Während man in Jesteburg aktuell kein Geld für einen besonderen Giftpflanzencontainer hat und die Entsorgung aus den vorhandenen Mitteln des Bauhofes erfolgen müsste, will man in Seevetal aktiv gegen die Pflanze vorgehen. Bürgermeisterin Emily Weede hat eine eindeutige Meinung dazu: "Man muss unbedingt dagegen vorgehen." Die Pflanze könne bei Empfindlichen durch Hautkontakt Probleme machen und über den Honig auch Menschen gefährden. Das Jakobskreuzkraut sei eine "wahre Plage und für viele Tiere wirklich gefährlich." Deshalb stellt die Gemeinde den Bürgern beim Bauhof einen Container für die Entsorgung des ausgestochenen Krauts zur Verfügung und will in Zukunft auch aktiv gegen die Pflanze vorgehen.
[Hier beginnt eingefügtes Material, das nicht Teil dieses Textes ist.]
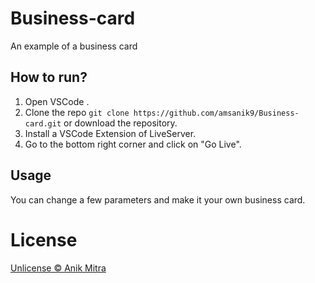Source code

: # Business-card
An example of a business card

## How to run?
1. Open VSCode .
2. Clone the repo ```git clone https://github.com/amsanik9/Business-card.git``` or download the repository.
3. Install a VSCode Extension of LiveServer.
4. Go to the bottom right corner and click on "Go Live".

## Usage
You can change a few parameters and make it your own business card.

# License
[Unlicense © Anik Mitra](https://github.com/amsanik9/Business-card/blob/main/License)
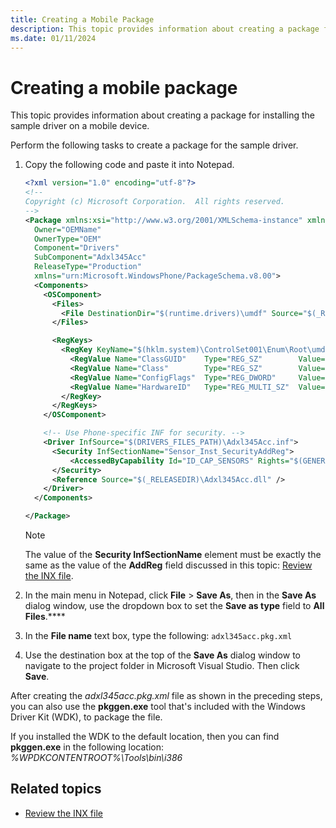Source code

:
 ```yaml
---
title: Creating a Mobile Package
description: This topic provides information about creating a package for installing the sample driver on a mobile device.
ms.date: 01/11/2024
---
```


# Creating a mobile package

This topic provides information about creating a package for installing the sample driver on a mobile device.

Perform the following tasks to create a package for the sample driver.

1. Copy the following code and paste it into Notepad.

   ```XML
   <?xml version="1.0" encoding="utf-8"?>
   <!--
   Copyright (c) Microsoft Corporation.  All rights reserved.
   -->
   <Package xmlns:xsi="http://www.w3.org/2001/XMLSchema-instance" xmlns:xsd="http://www.w3.org/2001/XMLSchema"
     Owner="OEMName"
     OwnerType="OEM"
     Component="Drivers"
     SubComponent="Adxl345Acc"
     ReleaseType="Production"
     xmlns="urn:Microsoft.WindowsPhone/PackageSchema.v8.00">
     <Components>
       <OSComponent>
         <Files>
           <File DestinationDir="$(runtime.drivers)\umdf" Source="$(_RELEASEDIR)\Adxl345Acc.dll" />
         </Files>

         <RegKeys>
           <RegKey KeyName="$(hklm.system)\ControlSet001\Enum\Root\umdf2\Adxl345Acc">
             <RegValue Name="ClassGUID"    Type="REG_SZ"        Value="{5175D334-C371-4806-B3BA-71FD53C9258D}"  />
             <RegValue Name="Class"        Type="REG_SZ"        Value="Sensor" />
             <RegValue Name="ConfigFlags"  Type="REG_DWORD"     Value="00000020"  />
             <RegValue Name="HardwareID"   Type="REG_MULTI_SZ"  Value="umdf2\Adxl345Acc"  />
           </RegKey>
         </RegKeys>
       </OSComponent>

       <!-- Use Phone-specific INF for security. -->
       <Driver InfSource="$(DRIVERS_FILES_PATH)\Adxl345Acc.inf">
         <Security InfSectionName="Sensor_Inst_SecurityAddReg">
             <AccessedByCapability Id="ID_CAP_SENSORS" Rights="$(GENERIC_READ)$(GENERIC_EXECUTE)" />
         </Security>
         <Reference Source="$(_RELEASEDIR)\Adxl345Acc.dll" />
       </Driver>
     </Components>

   </Package>
   ```

   >[!NOTE]
   > The value of the **Security InfSectionName** element must be exactly the same as the value of the **AddReg** field discussed in this topic: [Review the INX file](review-and-revise-the-inf-file.md).

1. In the main menu in Notepad, click **File** &gt; **Save As**, then in the **Save As** dialog window, use the dropdown box to set the **Save as type** field to **All Files**.****

1. In the **File name** text box, type the following: `adxl345acc.pkg.xml`

1. Use the destination box at the top of the **Save As** dialog window to navigate to the project folder in Microsoft Visual Studio. Then click **Save**.

After creating the *adxl345acc.pkg.xml* file as shown in the preceding steps, you can also use the **pkggen.exe** tool that's included with the Windows Driver Kit (WDK), to package the file.

If you installed the WDK to the default location, then you can find **pkggen.exe** in the following location: *%WPDKCONTENTROOT%\Tools\bin\i386*

## Related topics

- [Review the INX file](review-and-revise-the-inf-file.md)
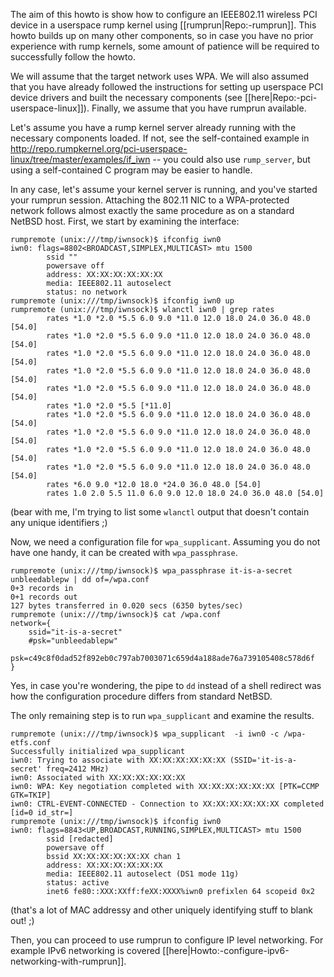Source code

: The aim of this howto is show how to configure an IEEE802.11 wireless PCI device in a userspace rump kernel
using [[rumprun|Repo:-rumprun]].  This howto builds up on many other components, so in case you have no
prior experience with rump kernels, some amount of patience will be required to successfully follow
the howto.

We will assume that the target network uses WPA.  We will also assumed that you have already
followed the instructions for setting up userspace PCI device drivers and built the necessary
components (see [[here|Repo:-pci-userspace-linux]]). Finally, we assume that you have rumprun available.

Let's assume you have a rump kernel server already running with the necessary components
loaded.  If not, see the self-contained example in http://repo.rumpkernel.org/pci-userspace-linux/tree/master/examples/if_iwn -- you could also use `rump_server`, but using a self-contained C program may be
easier to handle.

In any case, let's assume your kernel server is running, and you've started your rumprun session.
Attaching the 802.11 NIC to a WPA-protected network follows almost exactly the same procedure
as on a standard NetBSD host.  First, we start by examining the interface:

```
rumpremote (unix:///tmp/iwnsock)$ ifconfig iwn0
iwn0: flags=8802<BROADCAST,SIMPLEX,MULTICAST> mtu 1500
        ssid ""
        powersave off
        address: XX:XX:XX:XX:XX:XX
        media: IEEE802.11 autoselect
        status: no network
rumpremote (unix:///tmp/iwnsock)$ ifconfig iwn0 up
rumpremote (unix:///tmp/iwnsock)$ wlanctl iwn0 | grep rates
        rates *1.0 *2.0 *5.5 6.0 9.0 *11.0 12.0 18.0 24.0 36.0 48.0 [54.0]
        rates *1.0 *2.0 *5.5 6.0 9.0 *11.0 12.0 18.0 24.0 36.0 48.0 [54.0]
        rates *1.0 *2.0 *5.5 6.0 9.0 *11.0 12.0 18.0 24.0 36.0 48.0 [54.0]
        rates *1.0 *2.0 *5.5 6.0 9.0 *11.0 12.0 18.0 24.0 36.0 48.0 [54.0]
        rates *1.0 *2.0 *5.5 6.0 9.0 *11.0 12.0 18.0 24.0 36.0 48.0 [54.0]
        rates *1.0 *2.0 *5.5 [*11.0]
        rates *1.0 *2.0 *5.5 6.0 9.0 *11.0 12.0 18.0 24.0 36.0 48.0 [54.0]
        rates *1.0 *2.0 *5.5 6.0 9.0 *11.0 12.0 18.0 24.0 36.0 48.0 [54.0]
        rates *1.0 *2.0 *5.5 6.0 9.0 *11.0 12.0 18.0 24.0 36.0 48.0 [54.0]
        rates *1.0 *2.0 *5.5 6.0 9.0 *11.0 12.0 18.0 24.0 36.0 48.0 [54.0]
        rates *6.0 9.0 *12.0 18.0 *24.0 36.0 48.0 [54.0]
        rates 1.0 2.0 5.5 11.0 6.0 9.0 12.0 18.0 24.0 36.0 48.0 [54.0]
```

(bear with me, I'm trying to list some `wlanctl` output that doesn't
contain any unique identifiers ;)

Now, we need a configuration file for `wpa_supplicant`.  Assuming you do
not have one handy, it can be created with `wpa_passphrase`.

```
rumpremote (unix:///tmp/iwnsock)$ wpa_passphrase it-is-a-secret unbleedablepw | dd of=/wpa.conf
0+3 records in
0+1 records out
127 bytes transferred in 0.020 secs (6350 bytes/sec)
rumpremote (unix:///tmp/iwnsock)$ cat /wpa.conf
network={
	ssid="it-is-a-secret"
	#psk="unbleedablepw"
	psk=c49c8f0dad52f892eb0c797ab7003071c659d4a188ade76a739105408c578d6f
}
```

Yes, in case you're wondering, the pipe to `dd` instead of a shell redirect was how the configuration
procedure differs from standard NetBSD.

The only remaining step is to run `wpa_supplicant` and examine the results.

```
rumpremote (unix:///tmp/iwnsock)$ wpa_supplicant  -i iwn0 -c /wpa-etfs.conf
Successfully initialized wpa_supplicant
iwn0: Trying to associate with XX:XX:XX:XX:XX:XX (SSID='it-is-a-secret' freq=2412 MHz)
iwn0: Associated with XX:XX:XX:XX:XX:XX
iwn0: WPA: Key negotiation completed with XX:XX:XX:XX:XX:XX [PTK=CCMP GTK=TKIP]
iwn0: CTRL-EVENT-CONNECTED - Connection to XX:XX:XX:XX:XX:XX completed [id=0 id_str=]
rumpremote (unix:///tmp/iwnsock)$ ifconfig iwn0
iwn0: flags=8843<UP,BROADCAST,RUNNING,SIMPLEX,MULTICAST> mtu 1500
        ssid [redacted]
        powersave off
        bssid XX:XX:XX:XX:XX:XX chan 1
        address: XX:XX:XX:XX:XX:XX
        media: IEEE802.11 autoselect (DS1 mode 11g)
        status: active
        inet6 fe80::XXX:XXff:feXX:XXXX%iwn0 prefixlen 64 scopeid 0x2
```

(that's a lot of MAC addressy and other uniquely identifying stuff to
blank out! ;)

Then, you can proceed to use rumprun to configure IP level networking.
For example IPv6 networking is covered [[here|Howto:-configure-ipv6-networking-with-rumprun]].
Naturgarten-Gestalterin Grit Lory empfindet die Diskussion dagegen als "Panikmache". Sie nimmt an, dass die Art zu den Profiteuren der Klimakatastrophe gehört und sich jetzt evtl. deswegen ausbreitet. "Die Behauptung, dass sie für 'unsere heimische Tierwelt' gefährlich sei, ist Unfug." Das Jakobsgreiskraut sei seit vielen Jahrtausenden hier vorhanden. Tiere, für die es giftig sei, mieden es oder hätten Gegenmechanismen entwickelt, sodass man sie nicht beschützen müsste. Immerhin lebten von der Art elf Wildbienen- und zehn Schmetterlingsarten. Lory: "Warum wird dieses Brimborium nicht um die wirklichen 'Problempflanzen' gemacht, zum Beispiel um den Japanischen Staudenknöterich (...). Ich vermute, weil der nicht giftig für die Hobbypferde ist."
Übrigens: Das Jakobskreuzkraut kann auch über die braune Biotonne entsorgt werden: Deren Inhalt wird professionell und damit mit den erforderlichen hohen Temperaturen verarbeitet und kompostiert. Ob das möglich ist, hatten sich Leser gefragt.